## What is required
Transcribe the data below verbatim from the line with "Tells the node" to the line with "window label.". Include both of those lines.

[Records from a dataset]
——————

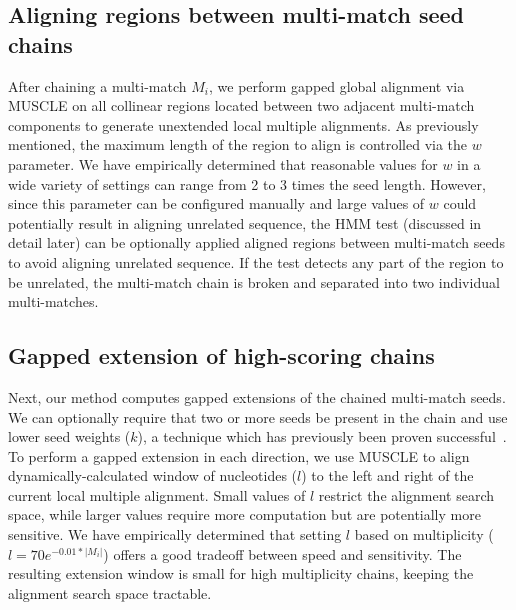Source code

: \documentclass[12pt,journal,draftcls,letterpaper,onecolumn]{IEEEtran}
\begin{document}
\subsection{Aligning regions between multi-match seed chains}
After chaining a multi-match $M_i$, we perform gapped global alignment via MUSCLE on all
collinear regions located between two adjacent multi-match components to generate
unextended local multiple alignments. As previously mentioned, the maximum length of the region to align
is controlled via the $w$ parameter. We have empirically determined that reasonable values
for $w$ in a wide variety of settings can range from 2 to 3 times the seed length. However, since this
parameter can be configured manually and large values of
$w$ could potentially result in aligning unrelated sequence, the HMM test (discussed in detail later) can be optionally applied
aligned regions between multi-match seeds to avoid aligning unrelated sequence. If the test detects any part of the 
region to be unrelated, the multi-match chain is broken and separated into two individual multi-matches.

\subsection{Gapped extension of high-scoring chains}
Next, our method computes gapped extensions of the chained multi-match seeds.
We can optionally require that two or more seeds be present
in the chain and use lower seed weights ($k$), a technique which has
previously been proven
successful~\cite{ref-blastz,ref-gappedblast,ref-blat}.  To perform a
gapped extension in each direction, we use MUSCLE to align dynamically-calculated window
of nucleotides ($l$) to the left and right of the current local
multiple alignment.  Small values of $l$ restrict the alignment search
space, while larger values require more computation but are
potentially more sensitive.  We have empirically determined that
setting $l$ based on multiplicity ($l = 70e^{-0.01*|M_{i}|}$) offers a
good tradeoff between speed and sensitivity.  The resulting extension
window is small for high multiplicity chains,
keeping the alignment search space tractable.
\end{document}
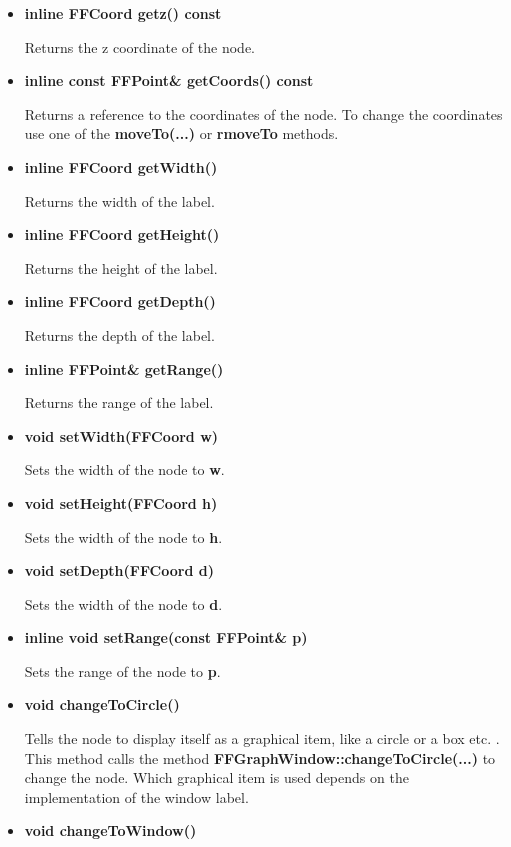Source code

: \begin{itemize}
\item{\bf inline FFCoord getz() const}

  Returns the z coordinate of the node.

\item{\bf inline const FFPoint\& getCoords() const}
  
  Returns a reference to the coordinates of the node. To change
  the coordinates use one of the {\bf moveTo(...)} or {\bf
    rmoveTo} methods.

\item{\bf inline FFCoord getWidth()}

  Returns the width of the label.

\item{\bf inline FFCoord getHeight()}

  Returns the height of the label.

\item{\bf inline FFCoord getDepth()}

  Returns the depth of the label.

\item{\bf inline FFPoint\& getRange()}

  Returns the range of the label.

\item{\bf void setWidth(FFCoord w)}

  Sets the width of the node to {\bf w}.

\item{\bf void setHeight(FFCoord h)}

  Sets the width of the node to {\bf h}.

\item{\bf void setDepth(FFCoord d)}

  Sets the width of the node to {\bf d}.

\item{\bf inline void setRange(const FFPoint\& p)}

  Sets the range of the node to {\bf p}.
 
\item{\bf void changeToCircle()}
  
  Tells the node to display itself as a graphical item, like a
  circle or a box etc. . This method calls the method {\bf
    FFGraphWindow::changeToCircle(...)} to change the node. Which
  graphical item is used depends on the implementation of the
  window label.
        
\item{\bf void changeToWindow()}
  

\end{itemize}
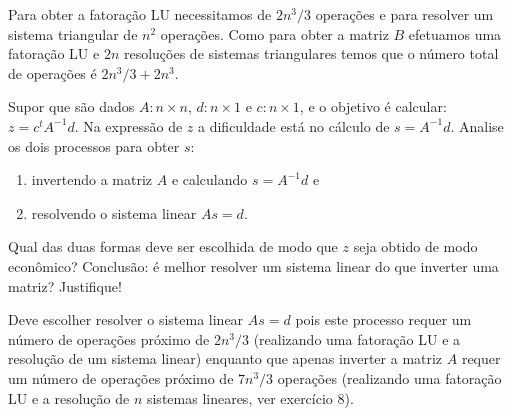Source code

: \documentclass[a4paper,12pt, leqno, answers]{exam}
\begin{document}
\begin{questions}
\begin{solution}
        Para obter a fatora\c{c}\~{a}o LU necessitamos de $2 n^3 / 3$ opera\c{c}\~{o}es e para resolver um sistema triangular de $n^2$ opera\c{c}\~{o}es. Como para obter a matriz $B$ efetuamos uma fatora\c{c}\~{a}o LU e $2 n$ resolu\c{c}\~{o}es de sistemas triangulares temos que o n\'{u}mero total de opera\c{c}\~{o}es \'{e} $2 n^3 / 3 + 2 n^3$.
    \end{solution}

    \question Supor que s\~{a}o dados $A : n \times n$, $d: n \times 1$ e $c : n \times 1$, e o objetivo \'{e} calcular: $z = c^t A^{-1} d$. Na express\~{a}o de $z$ a dificuldade est\'{a} no c\'{a}lculo de $s = A^{-1} d$. Analise os dois processos para obter $s$:
    \begin{enumerate}
        \item invertendo a matriz $A$ e calculando $s = A^{-1} d$ e
        \item resolvendo o sistema linear $A s = d$.
    \end{enumerate}
    Qual das duas formas deve ser escolhida de modo que $z$ seja obtido de modo econômico? Conclus\~{a}o: \'{e} melhor resolver um sistema linear do que inverter uma matriz? Justifique!
    \begin{solution}
        Deve escolher resolver o sistema linear $A s = d$ pois este processo requer um n\'{u}mero de opera\c{c}\~{o}es pr\'{o}ximo de $2 n^3 / 3$ (realizando uma fatora\c{c}\~{a}o LU e a resolu\c{c}\~{a}o de um sistema linear) enquanto que apenas inverter a matriz $A$ requer um n\'{u}mero de opera\c{c}\~{o}es pr\'{o}ximo de $7 n^3 / 3$ opera\c{c}\~{o}es (realizando uma fatora\c{c}\~{a}o LU e a resolu\c{c}\~{a}o de $n$ sistemas lineares, ver exerc\'{i}cio 8).
    \end{solution}


\end{questions}
\end{document}
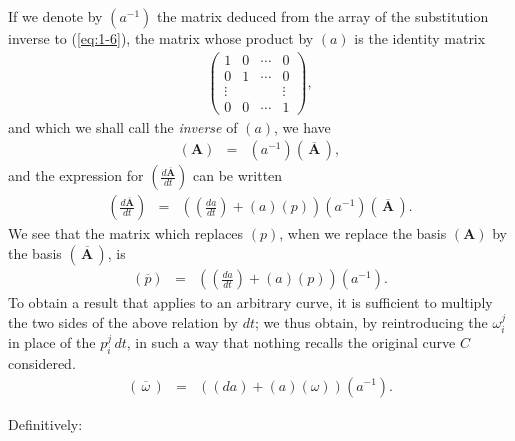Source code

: If we denote by $\left(a^{-1} \right)$ the matrix deduced from the array of the substitution inverse to (\ref{eq:1-6}), the matrix whose product by $(a)$ is the identity matrix
\begin{eqnarray*}
\left(
\begin{array}{cccc}
1 &  0   & \cdots & 0 \\
0 &  1    & \cdots & 0 \\
\vdots &    &  & \vdots \\
0 &  0    & \cdots & 1 
\end{array}
\right),
\end{eqnarray*}
and which we shall call the {\em inverse} of $(a)$, we have
\begin{eqnarray*}
(\bm A) &=& (a^{-1}) (\, \overline{\bm A}\, ) ,
\end{eqnarray*}
and the expression for $\left( \frac{d\overline{\bm A}}{dt} \right)$ can be written
\begin{eqnarray*}
\left( \frac{d\overline{\bm A}}{dt} \right) &=& 
\left( \left(\frac{da}{dt} \right)  + (a) (p) \right) (a^{-1}) \left(\, \overline{\bm A}\, \right) .
\end{eqnarray*}
We see that the matrix which replaces $(p)$, when we replace the basis $(\bm A)$ by the basis $(\, \overline{\bm A} \, )$, is
\begin{eqnarray*}
\left( \overline{p} \right) &=& 
\left( \left(\frac{da}{dt} \right)  + (a) (p) \right) (a^{-1})  .
\end{eqnarray*}
To obtain a result that applies to an arbitrary curve, it is sufficient to multiply the two sides of the above relation by $dt$; we thus obtain, by reintroducing the $\omega^j_i$ in place of the $p^j_i\, dt$, in such a way that nothing recalls the original curve $C$ considered.
\begin{eqnarray}
(\, \overline \omega \,) &=& \left( (da) +(a) (\omega) \right) (a^{-1}) .
\label{eq:1-7}
\end{eqnarray}

Definitively:

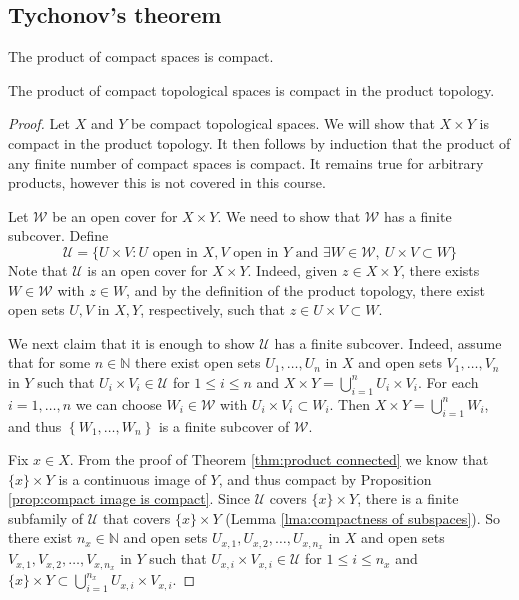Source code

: \documentclass[a4paper]{article}
\begin{document}
\subsection{Tychonov's theorem}
The product of compact spaces is compact. 
\begin{theorem}\label{thm:Tychonov}
    The product of compact topological spaces is compact in the product topology.
\end{theorem}
\begin{proof}
    Let $X$ and $Y$ be compact topological spaces. We will show that $X \times Y$ is compact in the product topology. It then follows by induction that the product of any finite number of compact spaces is compact. It remains true for arbitrary products, however this is not covered in this course.

Let $\mathcal{W}$ be an open cover for $X \times Y$. We need to show that $\mathcal{W}$ has a finite subcover. Define
$$
\mathcal{U}=\{U \times V: U \text { open in } X, V \text { open in } Y \text { and } \exists W \in \mathcal{W},\ U \times V \subset W\}
$$
Note that $\mathcal{U}$ is an open cover for $X \times Y$. Indeed, given $z \in X \times Y$, there exists $W \in \mathcal{W}$ with $z \in W$, and by the definition of the product topology, there exist open sets $U, V$ in $X, Y$, respectively, such that $z \in U \times V \subset W$.

We next claim that it is enough to show $\mathcal{U}$ has a finite subcover. Indeed, assume that for some $n \in \mathbb{N}$ there exist open sets $U_{1}, \ldots, U_{n}$ in $X$ and open sets $V_{1}, \ldots, V_{n}$ in $Y$ such that $U_{i} \times V_{i} \in \mathcal{U}$ for $1 \leqslant i \leqslant n$ and $X \times Y=\bigcup_{i=1}^{n} U_{i} \times V_{i}$. For each $i=1, \ldots, n$ we can choose $W_{i} \in \mathcal{W}$ with $U_{i} \times V_{i} \subset W_{i}$. Then $X \times Y=\bigcup_{i=1}^{n} W_{i}$, and thus $\left\{W_{1}, \ldots, W_{n}\right\}$ is a finite subcover of $\mathcal{W}$.

Fix $x \in X$. From the proof of Theorem \ref{thm:product connected} we know that $\{x\} \times Y$ is a continuous image of $Y$, and thus compact by Proposition \ref{prop:compact image is compact}. Since $\mathcal{U}$ covers $\{x\} \times Y$, there is a finite subfamily of $\mathcal{U}$ that covers $\{x\} \times Y$ (Lemma \ref{lma:compactness of subspaces}). So there exist $n_{x} \in \mathbb{N}$ and open sets $U_{x, 1}, U_{x, 2}, \ldots, U_{x, n_{x}}$ in $X$ and open sets $V_{x, 1}, V_{x, 2}, \ldots, V_{x, n_{x}}$ in $Y$ such that $U_{x, i} \times V_{x, i} \in \mathcal{U}$ for $1 \leqslant i \leqslant n_{x}$ and $\{x\} \times Y \subset \bigcup_{i=1}^{n_{x}} U_{x, i} \times V_{x, i}$. 


\end{proof}
\end{document}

——————

## Output for this exercise
  Tells the node to display itself as a graphical item, like a
  circle or a box etc. . This method calls the method {\bf
    FFGraphWindow::changeToCircle(...)} to change the node. Which
  graphical item is used depends on the implementation of the
  window label.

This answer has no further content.